◆ **Assignment**
How many lines in this material include the string "zero"? Answer with the number and nothing further.

◆ **Provided data**
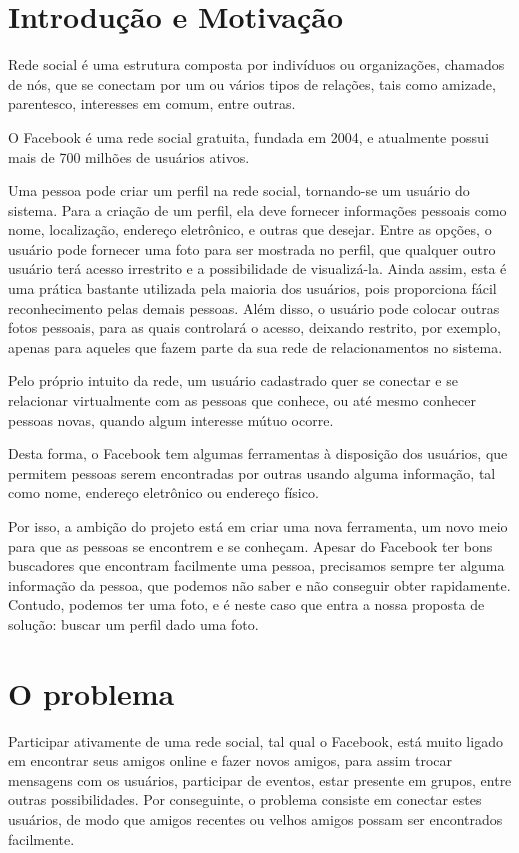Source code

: \documentclass[10pt,a4paper]{article}
\begin{document}
\tableofcontents
\newpage 
\doublespacing

\section{Introdução e Motivação}
Rede social é uma estrutura composta por indivíduos ou organizações, chamados de nós, que se conectam por um ou vários tipos de relações, tais como amizade, parentesco, interesses em comum, entre outras.

O Facebook é uma rede social gratuita, fundada em 2004, e atualmente possui mais de 700 milhões de usuários ativos.

Uma pessoa pode criar um perfil na rede social, tornando-se um usuário do sistema. Para a criação de um perfil, ela deve fornecer informações pessoais como nome, localização, endereço eletrônico, e outras que desejar. Entre as opções, o usuário pode fornecer uma foto para ser mostrada no perfil, que qualquer outro usuário terá acesso irrestrito e a possibilidade de visualizá-la. Ainda assim, esta é uma prática bastante utilizada pela maioria dos usuários, pois proporciona fácil reconhecimento pelas demais pessoas. Além disso, o usuário pode colocar outras fotos pessoais, para as quais controlará o acesso, deixando restrito, por exemplo, apenas para aqueles que fazem parte da sua rede de relacionamentos no sistema.

Pelo próprio intuito da rede, um usuário cadastrado quer se conectar e se relacionar virtualmente com as pessoas que conhece, ou até mesmo conhecer pessoas novas, quando algum interesse mútuo ocorre.

Desta forma, o Facebook tem algumas ferramentas à disposição dos usuários, que permitem pessoas serem encontradas por outras usando alguma informação, tal como nome, endereço eletrônico ou endereço físico.

Por isso, a ambição do projeto está em criar uma nova ferramenta, um novo meio para que as pessoas se encontrem e se conheçam. Apesar do Facebook ter bons buscadores que encontram facilmente uma pessoa, precisamos sempre ter alguma informação da pessoa, que podemos não saber e não conseguir obter rapidamente. Contudo, podemos ter uma foto, e é neste caso que entra a nossa proposta de solução: buscar um perfil dado uma foto.
\newpage
\section{O problema}
Participar ativamente de uma rede social, tal qual o Facebook, está muito ligado em encontrar seus amigos online e fazer novos amigos, para assim trocar mensagens com os usuários, participar de eventos, estar presente em grupos, entre outras possibilidades. Por conseguinte, o problema consiste em conectar estes usuários, de modo que amigos recentes ou velhos amigos possam ser encontrados facilmente.
\end{document}
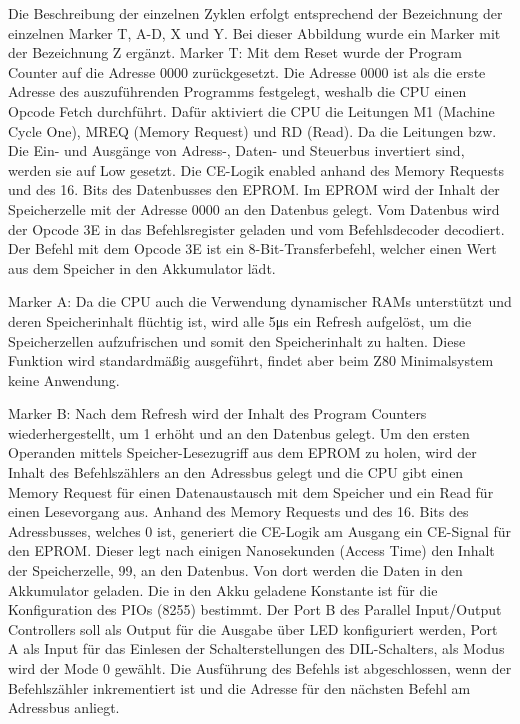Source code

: Die Beschreibung der einzelnen Zyklen erfolgt entsprechend der Bezeichnung der einzelnen Marker T, A-D, X und Y. Bei dieser Abbildung wurde ein Marker mit der Bezeichnung Z ergänzt.
Marker T: Mit dem Reset wurde der Program Counter auf die Adresse 0000 zurückgesetzt. Die Adresse 0000 ist als die erste Adresse des auszuführenden Programms festgelegt, weshalb die CPU einen Opcode Fetch durchführt. Dafür aktiviert die CPU die Leitungen M1 (Machine Cycle One), MREQ (Memory Request) und RD (Read). Da die Leitungen bzw. Die Ein- und Ausgänge von Adress-, Daten- und Steuerbus invertiert sind, werden sie auf Low gesetzt. Die CE-Logik enabled anhand des Memory Requests und des 16. Bits des Datenbusses den EPROM. Im EPROM wird der Inhalt der Speicherzelle mit der Adresse 0000 an den Datenbus gelegt. Vom Datenbus wird der Opcode 3E in das Befehlsregister geladen und vom Befehlsdecoder decodiert. Der Befehl mit dem Opcode 3E ist ein 8-Bit-Transferbefehl, welcher einen Wert aus dem Speicher in den Akkumulator lädt.

Marker A: Da die CPU auch die Verwendung dynamischer RAMs unterstützt und deren Speicherinhalt flüchtig ist, wird alle 5μs ein Refresh aufgelöst, um die Speicherzellen aufzufrischen und somit den Speicherinhalt zu halten. Diese Funktion wird standardmäßig ausgeführt, findet aber beim Z80 Minimalsystem keine Anwendung.

Marker B: Nach dem Refresh wird der Inhalt des Program Counters wiederhergestellt, um 1 erhöht und an den Datenbus gelegt. Um den ersten Operanden mittels Speicher-Lesezugriff aus dem EPROM zu holen, wird der Inhalt des Befehlszählers an den Adressbus gelegt und die CPU gibt einen Memory Request für einen Datenaustausch mit dem Speicher und ein Read für einen Lesevorgang aus. Anhand des Memory Requests und des 16. Bits des Adressbusses, welches 0 ist, generiert die CE-Logik am Ausgang ein CE-Signal für den EPROM. Dieser legt nach einigen Nanosekunden (Access Time) den Inhalt der Speicherzelle, 99, an den Datenbus. Von dort werden die Daten in den Akkumulator geladen. Die in den Akku geladene Konstante ist für die Konfiguration des PIOs (8255) bestimmt. Der Port B des Parallel Input/Output Controllers soll als Output für die Ausgabe über LED konfiguriert werden, Port A als Input für das Einlesen der Schalterstellungen des DIL-Schalters, als Modus wird der Mode 0 gewählt. Die Ausführung des Befehls ist abgeschlossen, wenn der Befehlszähler inkrementiert ist und die Adresse für den nächsten Befehl am Adressbus anliegt.

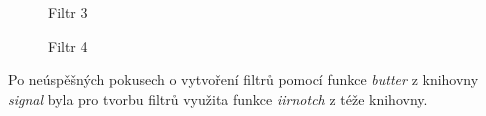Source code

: \documentclass[a4paper,12pt]{article}
\begin{document}
\begin{figure}[h!]
\centering
\begin{minipage}{0.48\textwidth}
\caption{Filtr 3}
\end{minipage}
\hfill 
\begin{minipage}{0.48\textwidth}
\caption{Filtr 4}
\end{minipage}
\end{figure}

Po neúspěšných pokusech o vytvoření filtrů pomocí funkce \emph{butter} z knihovny \emph{signal} byla pro tvorbu filtrů využita funkce \emph{iirnotch} z téže knihovny.
\end{document}
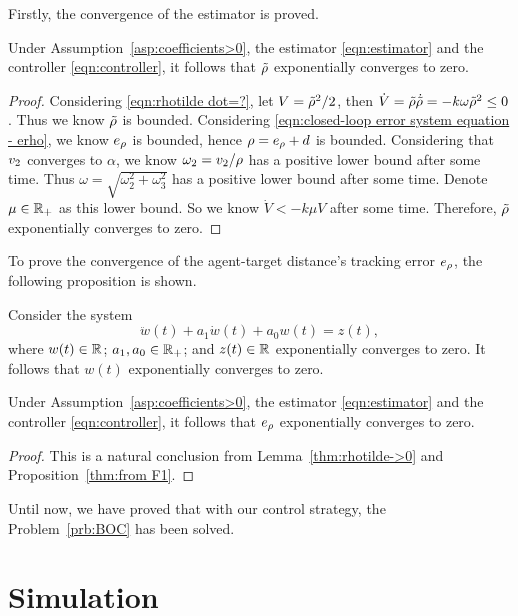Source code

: \documentclass[5p,authoryear,preprint]{elsarticle}\linenofalse
\begin{document}
Firstly, the convergence of the estimator is proved.

\begin{lemma}\label{thm:rhotilde->0}
Under Assumption~\ref{asp:coefficients>0},
the estimator \eqref{eqn:estimator} and
the controller \eqref{eqn:controller}, it follows that
$\tilde{\rho}$ exponentially converges to zero.
\end{lemma}

\begin{proof}
Considering \eqref{eqn:rhotilde dot=?}, let $V=\tilde{\rho}^2/2$,
then $\dot V=\tilde{\rho}\dot{\tilde{\rho}}=-k\omega\tilde{\rho}^2\le0$.
Thus we know $\tilde{\rho}$ is bounded.
Considering \eqref{eqn:closed-loop error system equation - erho},
we know $e_\rho$ is bounded, hence $\rho=e_\rho+d$ is bounded.
Considering that $v_2$  converges to $\alpha$,
we know $\omega_2=v_2/\rho$ has a positive lower bound after some time.
Thus $\omega=\sqrt{\omega_2^2+\omega_3^2}$ has a positive lower bound after some time.
Denote $\mu\in\mathbb{R}_+$ as this lower bound.
So we know $\dot V<-k\mu V$ after some time.
Therefore, $\tilde{\rho}$ exponentially converges to zero.
\end{proof}

To prove the convergence of the agent-target distance's tracking error $e_\rho$, the following proposition is shown.
\begin{proposition}\label{thm:from F1}
Consider the system
\[
\ddot w(t)+a_1\dot w(t)+a_0w(t)=z(t),
\]
	where $w(t)\in\mathbb{R}$; $a_1,a_0\in\mathbb{R}_+$; and $z(t)\in\mathbb{R}$ exponentially converges to zero.
	It follows that $w(t)$ exponentially converges to zero.
\end{proposition}

\begin{theorem}
Under Assumption~\ref{asp:coefficients>0},
the estimator \eqref{eqn:estimator} and
the controller \eqref{eqn:controller}, it follows that
$e_\rho$ exponentially converges to zero.
\end{theorem}

\begin{proof}
This is a natural conclusion from Lemma~\ref{thm:rhotilde->0}
and Proposition~\ref{thm:from F1}.
\end{proof}

Until now, we have proved that with our control strategy, the Problem~\ref{prb:BOC} has been solved.

\section{Simulation}
\end{document}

◆ **Output of the task**
5